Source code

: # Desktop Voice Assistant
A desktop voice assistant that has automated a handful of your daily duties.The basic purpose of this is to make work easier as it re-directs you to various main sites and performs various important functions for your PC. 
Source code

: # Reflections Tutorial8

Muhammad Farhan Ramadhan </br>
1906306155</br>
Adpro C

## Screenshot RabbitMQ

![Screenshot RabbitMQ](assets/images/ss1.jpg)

• **Problem to work on**
Exactly as written, return every line of the material.

• **Your response**
Source code

: # Desktop Voice Assistant
A desktop voice assistant that has automated a handful of your daily duties.The basic purpose of this is to make work easier as it re-directs you to various main sites and performs various important functions for your PC. 
Source code

: # Reflections Tutorial8

Muhammad Farhan Ramadhan </br>
1906306155</br>
Adpro C

## Screenshot RabbitMQ

![Screenshot RabbitMQ](assets/images/ss1.jpg)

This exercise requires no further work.